Он пошел вперед и кивнул Гурвилю.
— Что прикажете, ваше высочество?
Шталмейстер подошел к нему. Конти понизил голос:
— Мои распоряжения касательно госпожи Кальвимон исполнены?
— Вот ключ.
Принц спрятал его.
— Я не вижу Серасина, где он?
— Господин аббат послал его в Безьер, чтобы условиться с властями касательно дня земского собрания.
— Кто дал ему этот приказ, кто уполномочил аббата? Сейчас пошлите туда двух верховых! Я хочу видеть Серасина завтра рано утром! Мне кажется, что с его стороны это только уловка, чтобы не попадаться мне на глаза, и его отсутствие подкрепляет мое подозрение! — Он обернулся к ожидающей свите: — Милости прошу, господа, не угодно ли вам следовать за мной?
Он пошел вперед, Лорен и Марсан с Гурвилем побежали отворять перед ним двери, и целая вереница дворян и офицеров, под предводительстом д’Аво и президента, последовала за ним. В это же время двое верховых отправились в Безьер за несчастным Серасином, на голову которого грозил обрушиться весь, пока еще сдерживаемый, гнев принца. На другой день утро в Пезенасе наступило поздно и всё еще предавалось покою, когда звонок монсеньора призвал камердинера, интенданта, шталмейстера и пажей в его комнаты; его высочество дурно провел ночь.
Душевное состояние Армана де Конти было в высшей степени мучительно и тяжело; он чувствовал себя угнетенным во всех отношениях.

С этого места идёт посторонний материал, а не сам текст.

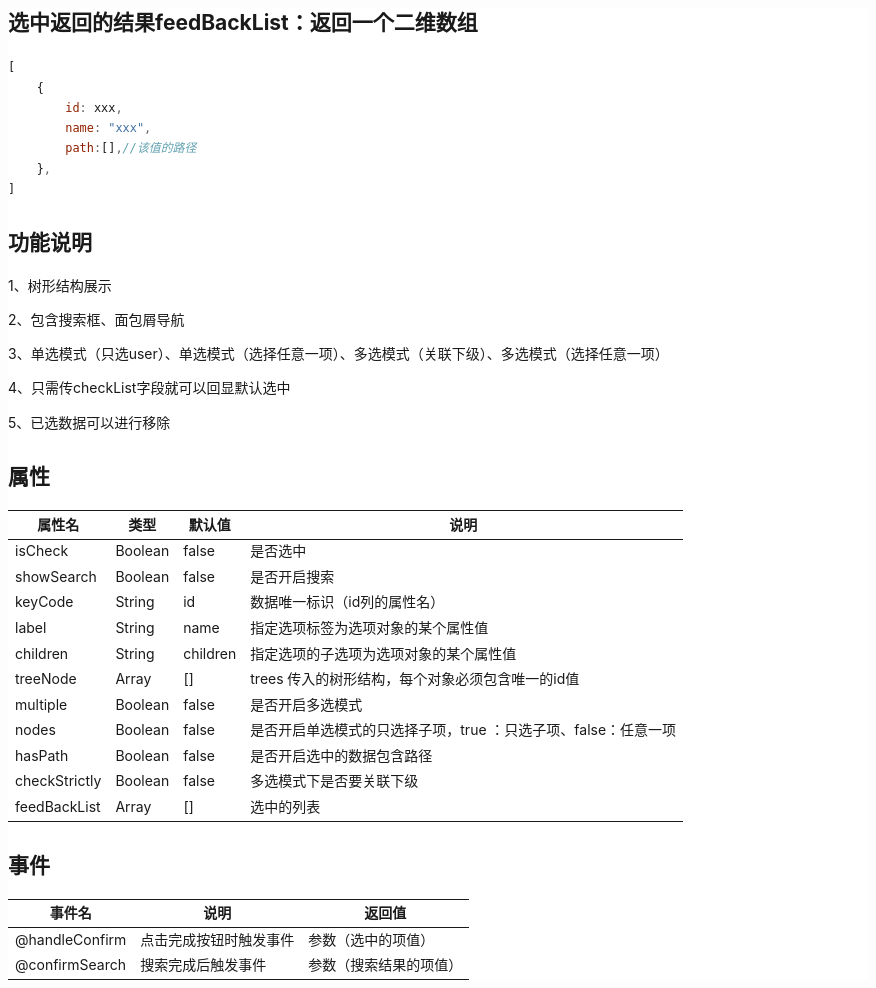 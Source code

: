 ## 选中返回的结果feedBackList：返回一个二维数组

```js
[
    {
        id: xxx,
        name: "xxx",
        path:[],//该值的路径
    },
]
```



## 功能说明

1、树形结构展示

2、包含搜索框、面包屑导航

3、单选模式（只选user）、单选模式（选择任意一项）、多选模式（关联下级）、多选模式（选择任意一项）

4、只需传checkList字段就可以回显默认选中

5、已选数据可以进行移除

## 属性

| 属性名        | 类型    | 默认值   | 说明                                                         |
| ------------- | ------- | -------- | ------------------------------------------------------------ |
| isCheck       | Boolean | false    | 是否选中                                                     |
| showSearch    | Boolean | false    | 是否开启搜索                                                 |
| keyCode       | String  | id       | 数据唯一标识（id列的属性名）                                 |
| label         | String  | name     | 指定选项标签为选项对象的某个属性值                           |
| children      | String  | children | 指定选项的子选项为选项对象的某个属性值                       |
| treeNode      | Array   | []       | trees 传入的树形结构，每个对象必须包含唯一的id值             |
| multiple      | Boolean | false    | 是否开启多选模式                                             |
| nodes         | Boolean | false    | 是否开启单选模式的只选择子项，true ：只选子项、false：任意一项 |
| hasPath       | Boolean | false    | 是否开启选中的数据包含路径                                   |
| checkStrictly | Boolean | false    | 多选模式下是否要关联下级                                     |
| feedBackList  | Array   | []       | 选中的列表                                                   |

## 事件

| 事件名         | 说明                   | 返回值                 |
| -------------- | ---------------------- | ---------------------- |
| @handleConfirm | 点击完成按钮时触发事件 | 参数（选中的项值）     |
| @confirmSearch | 搜索完成后触发事件     | 参数（搜索结果的项值） |
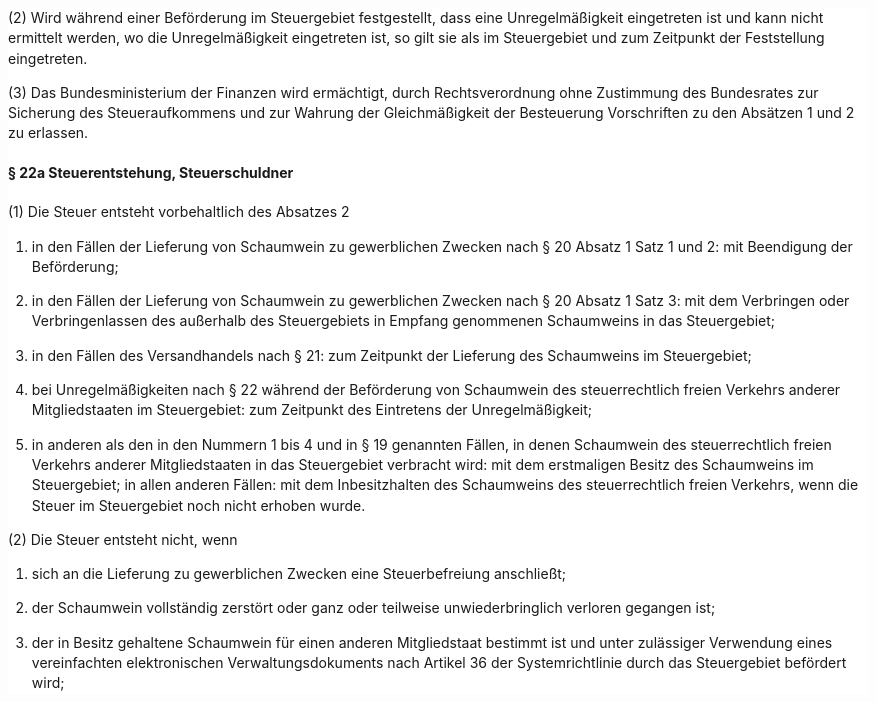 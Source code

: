 


(2) Wird während einer Beförderung im Steuergebiet festgestellt, dass
eine Unregelmäßigkeit eingetreten ist und kann nicht ermittelt werden,
wo die Unregelmäßigkeit eingetreten ist, so gilt sie als im
Steuergebiet und zum Zeitpunkt der Feststellung eingetreten.

(3) Das Bundesministerium der Finanzen wird ermächtigt, durch
Rechtsverordnung ohne Zustimmung des Bundesrates zur Sicherung des
Steueraufkommens und zur Wahrung der Gleichmäßigkeit der Besteuerung
Vorschriften zu den Absätzen 1 und 2 zu erlassen.


#### § 22a Steuerentstehung, Steuerschuldner

(1) Die Steuer entsteht vorbehaltlich des Absatzes 2

1.  in den Fällen der Lieferung von Schaumwein zu gewerblichen Zwecken
    nach § 20 Absatz 1 Satz 1 und 2: mit Beendigung der Beförderung;


2.  in den Fällen der Lieferung von Schaumwein zu gewerblichen Zwecken
    nach § 20 Absatz 1 Satz 3: mit dem Verbringen oder Verbringenlassen
    des außerhalb des Steuergebiets in Empfang genommenen Schaumweins in
    das Steuergebiet;


3.  in den Fällen des Versandhandels nach § 21: zum Zeitpunkt der
    Lieferung des Schaumweins im Steuergebiet;


4.  bei Unregelmäßigkeiten nach § 22 während der Beförderung von
    Schaumwein des steuerrechtlich freien Verkehrs anderer Mitgliedstaaten
    im Steuergebiet: zum Zeitpunkt des Eintretens der Unregelmäßigkeit;


5.  in anderen als den in den Nummern 1 bis 4 und in § 19 genannten
    Fällen, in denen Schaumwein des steuerrechtlich freien Verkehrs
    anderer Mitgliedstaaten in das Steuergebiet verbracht wird: mit dem
    erstmaligen Besitz des Schaumweins im Steuergebiet; in allen anderen
    Fällen: mit dem Inbesitzhalten des Schaumweins des steuerrechtlich
    freien Verkehrs, wenn die Steuer im Steuergebiet noch nicht erhoben
    wurde.




(2) Die Steuer entsteht nicht, wenn

1.  sich an die Lieferung zu gewerblichen Zwecken eine Steuerbefreiung
    anschließt;


2.  der Schaumwein vollständig zerstört oder ganz oder teilweise
    unwiederbringlich verloren gegangen ist;


3.  der in Besitz gehaltene Schaumwein für einen anderen Mitgliedstaat
    bestimmt ist und unter zulässiger Verwendung eines vereinfachten
    elektronischen Verwaltungsdokuments nach Artikel 36 der
    Systemrichtlinie durch das Steuergebiet befördert wird;
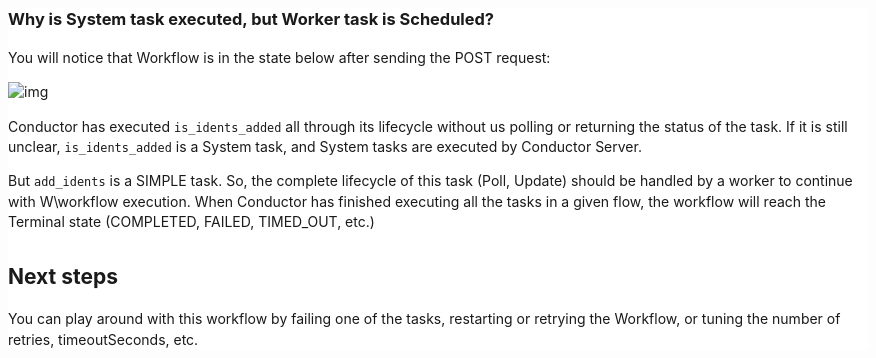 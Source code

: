 ### Why is System task executed, but Worker task is Scheduled?

You will notice that Workflow is in the state below after sending the POST request:

![img](img/bgnr_systask_state.png)

Conductor has executed `is_idents_added` all through its lifecycle without us polling or returning the status of the task. If it is still unclear, `is_idents_added` is a System task, and System tasks are executed by Conductor Server.

But `add_idents` is a SIMPLE task. So, the complete lifecycle of this task (Poll, Update) should be handled by a worker to continue with W\workflow execution. When Conductor has finished executing all the tasks in a given flow, the workflow will reach the Terminal state (COMPLETED, FAILED, TIMED_OUT, etc.)

## Next steps

You can play around with this workflow by failing one of the tasks, restarting or retrying the Workflow, or tuning the number of retries, timeoutSeconds, etc.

Его дух был унижен, его гордость оскорблена. Вспыльчивый, но благородный, он оставался верен до последней крайности делу Фронды; его ненависть к правительству Мазарини и Анны, вызванная любовью к Франции, была так же глубока, как и искренна. Эта любовь, несколько односторонняя и эгоистичная, была тем не менее одушевляема гуманным чувством. Хитростью и обманом Мазарини сделал его слугой, супругом племянницы и орудием правительства. Гордость его не могла перенести подобного унижения; окончательная победа правительства тем более возмущала его чувство справедливости, что только крайняя необходимость заставила его самого уступить. «Он не убивает своих врагов, просто sans phrases, нет, он женит их!»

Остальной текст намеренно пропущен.